▸ **Assignment**: Scan the records for "flexibility". Report each line that includes it.

▸ **Provided information**:
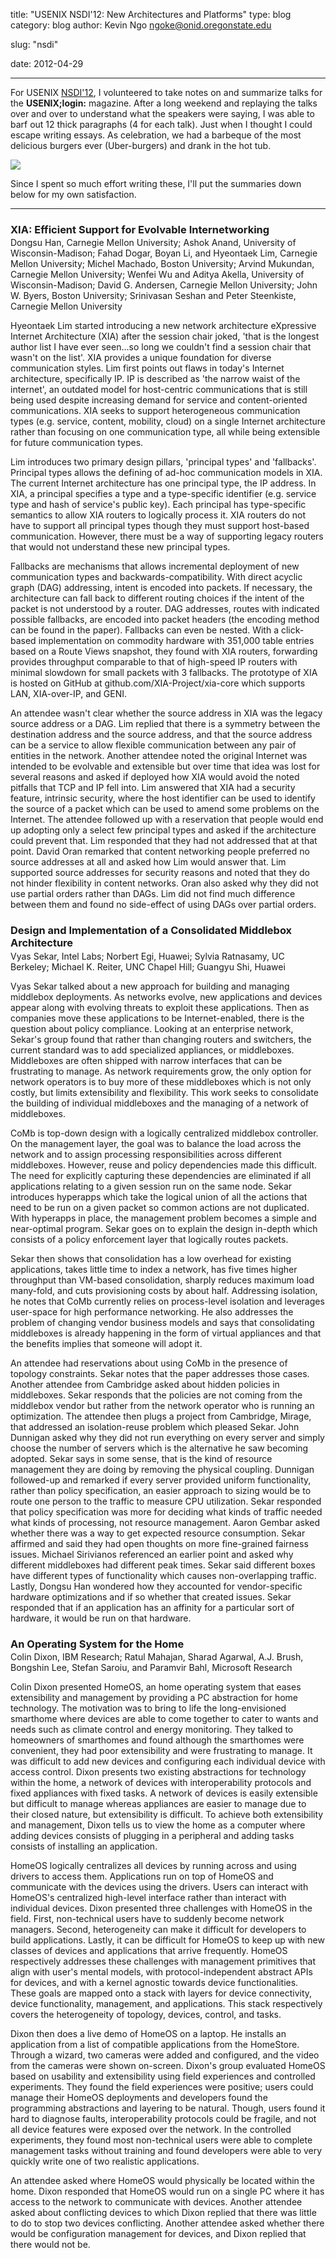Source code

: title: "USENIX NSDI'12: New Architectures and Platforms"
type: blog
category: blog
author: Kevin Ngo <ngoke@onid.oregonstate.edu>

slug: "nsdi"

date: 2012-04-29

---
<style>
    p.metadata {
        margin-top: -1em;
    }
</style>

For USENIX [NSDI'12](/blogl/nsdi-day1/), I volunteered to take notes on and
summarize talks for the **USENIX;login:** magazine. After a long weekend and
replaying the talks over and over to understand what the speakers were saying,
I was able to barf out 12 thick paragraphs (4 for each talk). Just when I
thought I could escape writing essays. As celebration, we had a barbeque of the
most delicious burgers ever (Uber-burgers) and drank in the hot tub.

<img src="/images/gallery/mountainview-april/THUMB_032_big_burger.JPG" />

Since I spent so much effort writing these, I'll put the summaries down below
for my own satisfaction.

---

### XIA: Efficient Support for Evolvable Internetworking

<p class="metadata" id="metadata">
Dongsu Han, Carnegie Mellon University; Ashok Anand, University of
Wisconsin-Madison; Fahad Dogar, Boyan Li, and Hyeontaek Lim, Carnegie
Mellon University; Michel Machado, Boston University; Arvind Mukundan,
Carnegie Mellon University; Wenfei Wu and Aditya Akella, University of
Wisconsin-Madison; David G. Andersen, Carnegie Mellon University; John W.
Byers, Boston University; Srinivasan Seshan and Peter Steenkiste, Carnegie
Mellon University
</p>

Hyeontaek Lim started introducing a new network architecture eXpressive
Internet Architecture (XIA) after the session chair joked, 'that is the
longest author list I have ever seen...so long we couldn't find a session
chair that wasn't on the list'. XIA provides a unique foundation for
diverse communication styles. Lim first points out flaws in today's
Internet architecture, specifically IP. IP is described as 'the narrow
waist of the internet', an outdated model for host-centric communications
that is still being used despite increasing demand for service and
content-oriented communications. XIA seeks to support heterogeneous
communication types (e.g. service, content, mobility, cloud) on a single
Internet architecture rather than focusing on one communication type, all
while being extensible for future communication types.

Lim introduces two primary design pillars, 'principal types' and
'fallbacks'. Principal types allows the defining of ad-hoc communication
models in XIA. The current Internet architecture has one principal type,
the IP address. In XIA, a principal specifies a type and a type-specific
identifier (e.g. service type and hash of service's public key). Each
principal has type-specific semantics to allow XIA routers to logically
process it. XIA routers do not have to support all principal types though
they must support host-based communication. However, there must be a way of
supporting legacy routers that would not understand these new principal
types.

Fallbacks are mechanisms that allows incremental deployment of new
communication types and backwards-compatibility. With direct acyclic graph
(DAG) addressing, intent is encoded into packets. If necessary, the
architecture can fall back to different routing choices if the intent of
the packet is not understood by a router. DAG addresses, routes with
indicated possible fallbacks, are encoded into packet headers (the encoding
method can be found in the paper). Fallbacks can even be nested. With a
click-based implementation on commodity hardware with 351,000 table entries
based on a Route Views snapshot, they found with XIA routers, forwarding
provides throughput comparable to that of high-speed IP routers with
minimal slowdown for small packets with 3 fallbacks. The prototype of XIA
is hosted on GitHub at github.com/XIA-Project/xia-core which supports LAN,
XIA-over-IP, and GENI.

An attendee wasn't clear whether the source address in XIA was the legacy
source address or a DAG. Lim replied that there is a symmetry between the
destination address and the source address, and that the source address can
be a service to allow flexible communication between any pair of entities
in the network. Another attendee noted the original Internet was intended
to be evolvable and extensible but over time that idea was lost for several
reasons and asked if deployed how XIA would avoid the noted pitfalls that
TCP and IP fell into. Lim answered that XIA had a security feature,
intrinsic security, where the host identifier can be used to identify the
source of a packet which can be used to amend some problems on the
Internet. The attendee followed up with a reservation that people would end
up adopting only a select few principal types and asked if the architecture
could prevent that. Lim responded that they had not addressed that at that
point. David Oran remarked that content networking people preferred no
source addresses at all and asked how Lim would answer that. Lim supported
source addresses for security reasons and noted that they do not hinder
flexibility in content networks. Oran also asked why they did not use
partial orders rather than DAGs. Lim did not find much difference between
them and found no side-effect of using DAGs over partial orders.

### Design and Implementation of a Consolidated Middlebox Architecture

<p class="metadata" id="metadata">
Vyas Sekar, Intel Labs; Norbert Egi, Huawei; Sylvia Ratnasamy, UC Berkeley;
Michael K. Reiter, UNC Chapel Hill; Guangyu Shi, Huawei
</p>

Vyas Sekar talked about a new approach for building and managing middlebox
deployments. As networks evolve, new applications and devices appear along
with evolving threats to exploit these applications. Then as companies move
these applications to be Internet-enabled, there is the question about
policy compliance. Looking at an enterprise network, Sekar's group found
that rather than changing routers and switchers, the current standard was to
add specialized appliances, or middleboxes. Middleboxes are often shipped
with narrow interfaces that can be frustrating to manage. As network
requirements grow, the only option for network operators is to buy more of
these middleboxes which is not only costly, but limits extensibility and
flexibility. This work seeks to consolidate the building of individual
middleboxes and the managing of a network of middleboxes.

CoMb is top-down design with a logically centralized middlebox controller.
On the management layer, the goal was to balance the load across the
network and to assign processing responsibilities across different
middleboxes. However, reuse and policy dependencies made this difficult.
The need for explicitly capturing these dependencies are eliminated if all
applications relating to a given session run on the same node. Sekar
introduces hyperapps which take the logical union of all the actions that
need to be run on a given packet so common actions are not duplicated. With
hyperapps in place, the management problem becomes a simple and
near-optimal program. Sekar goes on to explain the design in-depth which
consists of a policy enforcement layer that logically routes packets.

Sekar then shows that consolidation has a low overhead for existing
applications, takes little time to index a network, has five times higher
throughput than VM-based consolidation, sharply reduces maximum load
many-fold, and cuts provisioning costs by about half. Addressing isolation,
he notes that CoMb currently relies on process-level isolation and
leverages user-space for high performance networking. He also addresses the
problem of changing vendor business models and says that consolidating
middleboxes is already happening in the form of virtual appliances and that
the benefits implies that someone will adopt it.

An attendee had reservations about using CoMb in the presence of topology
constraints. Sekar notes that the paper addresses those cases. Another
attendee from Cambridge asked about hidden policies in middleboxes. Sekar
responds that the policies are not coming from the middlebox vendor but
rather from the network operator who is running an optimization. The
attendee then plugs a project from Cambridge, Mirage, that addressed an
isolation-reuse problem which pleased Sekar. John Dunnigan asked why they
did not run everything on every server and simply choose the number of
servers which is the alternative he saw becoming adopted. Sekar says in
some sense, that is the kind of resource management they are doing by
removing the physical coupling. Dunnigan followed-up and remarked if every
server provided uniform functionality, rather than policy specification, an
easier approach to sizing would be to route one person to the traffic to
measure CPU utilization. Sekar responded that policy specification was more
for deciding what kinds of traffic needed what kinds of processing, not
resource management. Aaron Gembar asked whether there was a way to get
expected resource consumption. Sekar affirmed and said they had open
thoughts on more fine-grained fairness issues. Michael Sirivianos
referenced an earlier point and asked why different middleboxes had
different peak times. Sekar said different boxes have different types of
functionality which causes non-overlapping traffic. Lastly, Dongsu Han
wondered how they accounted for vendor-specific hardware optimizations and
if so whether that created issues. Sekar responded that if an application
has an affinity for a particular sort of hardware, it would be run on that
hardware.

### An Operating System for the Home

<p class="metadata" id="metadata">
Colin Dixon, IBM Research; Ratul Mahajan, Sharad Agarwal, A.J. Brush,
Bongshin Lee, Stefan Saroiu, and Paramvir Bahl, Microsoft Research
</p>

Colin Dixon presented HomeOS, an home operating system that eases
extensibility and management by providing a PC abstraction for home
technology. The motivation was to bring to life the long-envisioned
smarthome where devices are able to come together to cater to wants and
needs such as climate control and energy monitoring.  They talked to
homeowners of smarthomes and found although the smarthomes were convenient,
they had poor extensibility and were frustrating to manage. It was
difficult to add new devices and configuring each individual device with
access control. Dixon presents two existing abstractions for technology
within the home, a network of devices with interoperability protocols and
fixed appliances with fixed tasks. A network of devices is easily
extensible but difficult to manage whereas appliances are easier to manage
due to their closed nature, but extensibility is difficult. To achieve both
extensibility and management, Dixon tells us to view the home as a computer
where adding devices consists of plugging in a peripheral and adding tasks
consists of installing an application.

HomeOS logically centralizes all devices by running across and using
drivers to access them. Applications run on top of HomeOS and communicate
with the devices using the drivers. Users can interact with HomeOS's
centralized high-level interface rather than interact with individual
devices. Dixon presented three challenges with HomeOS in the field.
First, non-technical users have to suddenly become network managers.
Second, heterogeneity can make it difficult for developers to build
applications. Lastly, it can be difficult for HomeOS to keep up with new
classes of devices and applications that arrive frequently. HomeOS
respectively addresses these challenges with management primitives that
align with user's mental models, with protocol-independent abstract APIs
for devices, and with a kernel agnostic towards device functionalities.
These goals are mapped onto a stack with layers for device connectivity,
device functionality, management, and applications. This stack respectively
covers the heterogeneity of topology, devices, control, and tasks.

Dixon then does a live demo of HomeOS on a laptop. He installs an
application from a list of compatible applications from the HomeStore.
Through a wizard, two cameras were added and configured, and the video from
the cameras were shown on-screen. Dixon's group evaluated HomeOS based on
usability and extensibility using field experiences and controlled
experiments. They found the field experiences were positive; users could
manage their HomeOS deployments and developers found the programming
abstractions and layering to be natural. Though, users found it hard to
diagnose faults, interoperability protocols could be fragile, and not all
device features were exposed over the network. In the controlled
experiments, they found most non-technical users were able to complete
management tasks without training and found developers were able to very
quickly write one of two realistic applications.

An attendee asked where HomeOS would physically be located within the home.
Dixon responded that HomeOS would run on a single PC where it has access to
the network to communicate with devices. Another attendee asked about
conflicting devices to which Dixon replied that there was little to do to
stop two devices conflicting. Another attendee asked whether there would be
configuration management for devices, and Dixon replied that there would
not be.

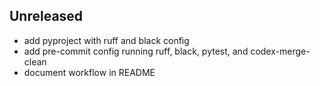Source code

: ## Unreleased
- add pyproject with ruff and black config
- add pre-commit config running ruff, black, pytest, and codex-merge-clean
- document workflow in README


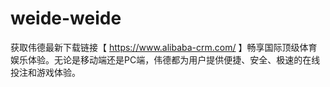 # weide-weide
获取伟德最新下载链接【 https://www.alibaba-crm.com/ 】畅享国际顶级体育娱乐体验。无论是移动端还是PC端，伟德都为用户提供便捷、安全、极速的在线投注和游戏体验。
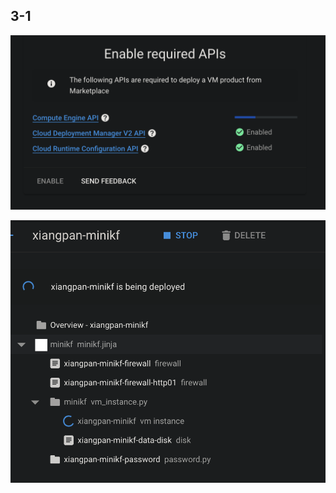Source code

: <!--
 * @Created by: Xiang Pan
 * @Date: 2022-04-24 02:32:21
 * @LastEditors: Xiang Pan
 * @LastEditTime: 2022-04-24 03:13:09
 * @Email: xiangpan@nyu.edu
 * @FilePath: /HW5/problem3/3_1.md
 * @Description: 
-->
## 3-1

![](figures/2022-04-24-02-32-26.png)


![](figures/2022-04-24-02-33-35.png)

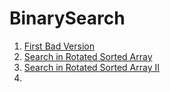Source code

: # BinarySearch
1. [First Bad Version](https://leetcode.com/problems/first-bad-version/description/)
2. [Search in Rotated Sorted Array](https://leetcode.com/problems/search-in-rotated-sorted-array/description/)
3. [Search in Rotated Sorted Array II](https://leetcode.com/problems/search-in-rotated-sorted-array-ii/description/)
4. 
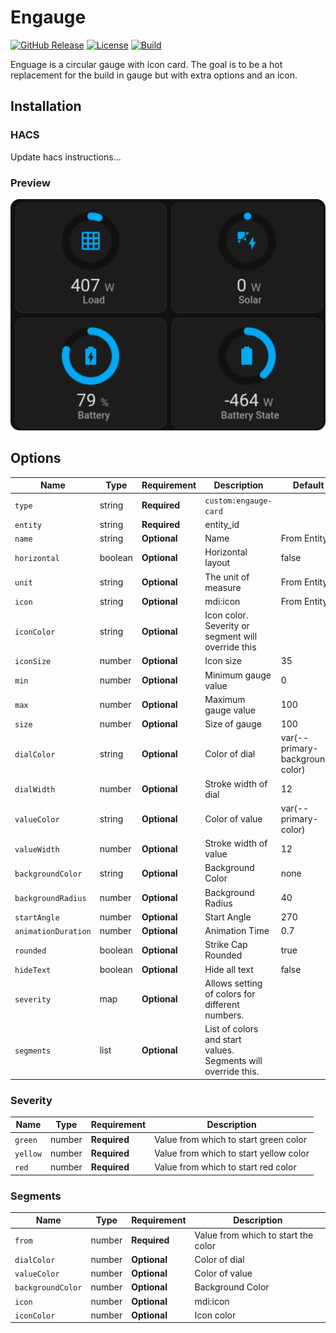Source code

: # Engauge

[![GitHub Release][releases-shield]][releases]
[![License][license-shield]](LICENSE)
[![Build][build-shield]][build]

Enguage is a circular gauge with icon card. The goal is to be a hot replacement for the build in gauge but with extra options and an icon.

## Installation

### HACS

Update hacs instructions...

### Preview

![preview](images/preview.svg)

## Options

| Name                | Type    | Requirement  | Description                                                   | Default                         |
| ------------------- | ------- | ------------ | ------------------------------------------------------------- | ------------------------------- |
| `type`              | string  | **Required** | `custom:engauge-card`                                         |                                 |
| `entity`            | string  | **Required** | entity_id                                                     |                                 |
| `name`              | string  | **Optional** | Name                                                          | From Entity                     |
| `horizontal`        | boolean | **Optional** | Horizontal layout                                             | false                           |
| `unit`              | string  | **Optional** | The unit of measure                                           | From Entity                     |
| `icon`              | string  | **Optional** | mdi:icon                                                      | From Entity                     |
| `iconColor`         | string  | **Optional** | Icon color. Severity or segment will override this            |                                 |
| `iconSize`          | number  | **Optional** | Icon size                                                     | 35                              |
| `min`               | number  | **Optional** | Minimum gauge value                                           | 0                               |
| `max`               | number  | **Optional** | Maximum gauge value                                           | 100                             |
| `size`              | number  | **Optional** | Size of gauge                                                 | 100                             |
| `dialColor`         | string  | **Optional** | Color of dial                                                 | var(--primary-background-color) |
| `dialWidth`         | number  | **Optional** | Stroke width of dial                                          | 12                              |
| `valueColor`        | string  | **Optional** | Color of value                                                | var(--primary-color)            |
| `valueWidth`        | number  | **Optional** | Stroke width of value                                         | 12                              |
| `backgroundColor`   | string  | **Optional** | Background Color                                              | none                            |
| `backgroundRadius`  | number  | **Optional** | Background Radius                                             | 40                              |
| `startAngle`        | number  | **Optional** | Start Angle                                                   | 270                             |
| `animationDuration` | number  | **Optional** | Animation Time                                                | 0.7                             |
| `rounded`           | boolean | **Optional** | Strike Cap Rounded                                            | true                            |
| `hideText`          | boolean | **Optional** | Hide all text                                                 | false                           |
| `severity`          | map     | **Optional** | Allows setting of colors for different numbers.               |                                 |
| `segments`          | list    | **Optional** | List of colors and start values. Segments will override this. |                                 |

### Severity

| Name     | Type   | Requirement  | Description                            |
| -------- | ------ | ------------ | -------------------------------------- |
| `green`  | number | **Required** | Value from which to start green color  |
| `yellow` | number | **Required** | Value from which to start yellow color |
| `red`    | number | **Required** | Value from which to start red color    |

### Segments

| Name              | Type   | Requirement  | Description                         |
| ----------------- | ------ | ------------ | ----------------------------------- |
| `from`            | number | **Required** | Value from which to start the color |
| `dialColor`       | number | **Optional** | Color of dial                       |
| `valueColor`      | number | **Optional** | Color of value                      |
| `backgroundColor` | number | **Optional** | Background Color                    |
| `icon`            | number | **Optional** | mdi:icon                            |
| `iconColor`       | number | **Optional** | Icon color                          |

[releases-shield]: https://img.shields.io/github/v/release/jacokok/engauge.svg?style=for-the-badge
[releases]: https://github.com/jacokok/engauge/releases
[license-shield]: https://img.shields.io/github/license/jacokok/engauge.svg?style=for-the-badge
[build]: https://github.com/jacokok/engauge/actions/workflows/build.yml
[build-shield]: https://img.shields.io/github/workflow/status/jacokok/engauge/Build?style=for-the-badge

▸ **Answer**:
flexibility in content networks. Oran also asked why they did not use
flexibility. This work seeks to consolidate the building of individual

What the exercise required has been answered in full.